Besides being a passionate photographer, Wang Yuming is also acquainted with classical culture; he writes poems and  practices traditional ink on paper calligraphy and painting.
Perhaps also because of this, his passionate nature is coupled with a natural predilection for beauty. After the images steeped in pathos of Morning and Evening, and the deliberately direct and simple Avian Flu series, we find several Landscapes  whose lunar beauty is achieved through the use of often symmetrical compositions, depths of field, and sometimes vast backgrounds, coupled with the special effect obtained through the infrared mode, which emphasizes the lighter surfaces, making them appear white. These images almost never include people, yet are filled with plentiful, imposing signs of their presence. They consist of powerfully humanized, yet desolate, environments, and it is precisely this paradox, which is one of the reasons for the mesmerizing attraction they emanate. There are chrysanthemum flower beds framed by curtains of weeping willows, coupled with traditional buildings. Or landscapes that have been carved from the land, farmed, and then left to languish in a state of semi-abandonment, along with scenic views of rivers and lakes, or bird’s eye views of industrialized rural areas. It is the sense of suspension they emanate, the still silence, the alienating and unusual whiteness of the foliage, which transform these ordinary environments into epic landscapes.

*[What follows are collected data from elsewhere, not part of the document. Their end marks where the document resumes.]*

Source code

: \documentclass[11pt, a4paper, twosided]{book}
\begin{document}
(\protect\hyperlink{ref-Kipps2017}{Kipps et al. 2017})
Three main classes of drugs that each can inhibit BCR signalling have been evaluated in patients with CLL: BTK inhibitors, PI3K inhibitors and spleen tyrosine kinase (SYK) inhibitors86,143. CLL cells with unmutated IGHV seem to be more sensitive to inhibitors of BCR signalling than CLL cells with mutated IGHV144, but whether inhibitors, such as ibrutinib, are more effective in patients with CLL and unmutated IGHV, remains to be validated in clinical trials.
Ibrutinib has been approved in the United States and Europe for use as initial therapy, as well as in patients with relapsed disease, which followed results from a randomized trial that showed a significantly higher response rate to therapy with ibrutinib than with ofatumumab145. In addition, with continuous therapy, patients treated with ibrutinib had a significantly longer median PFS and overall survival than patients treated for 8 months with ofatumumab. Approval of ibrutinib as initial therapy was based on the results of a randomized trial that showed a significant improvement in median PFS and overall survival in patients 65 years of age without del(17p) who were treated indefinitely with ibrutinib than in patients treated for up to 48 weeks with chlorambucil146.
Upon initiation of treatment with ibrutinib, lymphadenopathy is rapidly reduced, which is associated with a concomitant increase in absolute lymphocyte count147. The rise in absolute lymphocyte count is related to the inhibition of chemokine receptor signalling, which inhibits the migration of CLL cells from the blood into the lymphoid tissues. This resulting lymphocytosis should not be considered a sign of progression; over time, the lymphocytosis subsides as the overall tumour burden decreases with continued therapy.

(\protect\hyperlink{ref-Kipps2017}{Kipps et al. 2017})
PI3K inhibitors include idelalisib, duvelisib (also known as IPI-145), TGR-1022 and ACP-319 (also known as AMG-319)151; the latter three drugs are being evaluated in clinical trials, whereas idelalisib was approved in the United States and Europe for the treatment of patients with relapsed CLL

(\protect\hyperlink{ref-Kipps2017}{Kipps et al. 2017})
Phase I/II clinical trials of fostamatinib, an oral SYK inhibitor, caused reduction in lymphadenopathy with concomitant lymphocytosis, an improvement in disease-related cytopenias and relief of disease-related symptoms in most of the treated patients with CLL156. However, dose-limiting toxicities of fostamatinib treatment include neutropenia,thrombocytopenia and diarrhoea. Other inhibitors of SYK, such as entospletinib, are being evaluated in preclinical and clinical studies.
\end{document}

I personally particularly love this series for the timeless, alienating, suspended atmosphere it conveys.
 
Light
 
I remember having seen a series of photographs at an exhibition held in Pingyao in 2003, if I’m not mistaken, in which light was the true protagonist amid the whiteness and – especially – blackness of the urban night scenes. This often took the form of illuminated windows upon a dark background, or reflections cast upon the houses facing them, or even the sudden, stark prominence of light, sharply delineated areas upon a blurred surrounding surface – these were rare, suspended images based on the sudden, violent contrast of black against white. I recall that, many years ago, as an art history student, we discussed the expert use of light Caravaggio conceived and his ability to render painting dramatic and full of pathos. Caravaggio to this day remains my favourite painter. Within the world of contemporary Chinese photography, which is still tied to a very “realistic” stance, or its attempts at a conceptual approach, which were rather forced and not at all poetic, I was struck by Wang Yuming’s sensitive, open vision, who – I imagine – during his nightly walks, perhaps returning home from work after a long day, had managed to capture revelatory flashes of light within his city and its daily bustle, and had shown us another vision of reality, made up of black and white strokes and unnaturally sharp lines coupled with blurred areas. His vision is interesting not because it tells a story (I don’t think he’s interested in gossip), but because it holds its own particular beauty which is shaped into abstract compositions that recall the alternation of blacks and whites on the paper of an ink painting rather than the life and volumes of a city at night.  
 
In other words, I think the great talent and special quality of Wang Yuming lies in his ability to capture the beauty, pathos, and humanity present in every corner of his surrounding world. And knowing how to express it with an immediacy that is devoid of all rhetoric and emphasis. It is an expression similar to the one always found in his small, but infinitely lively and passionate eyes.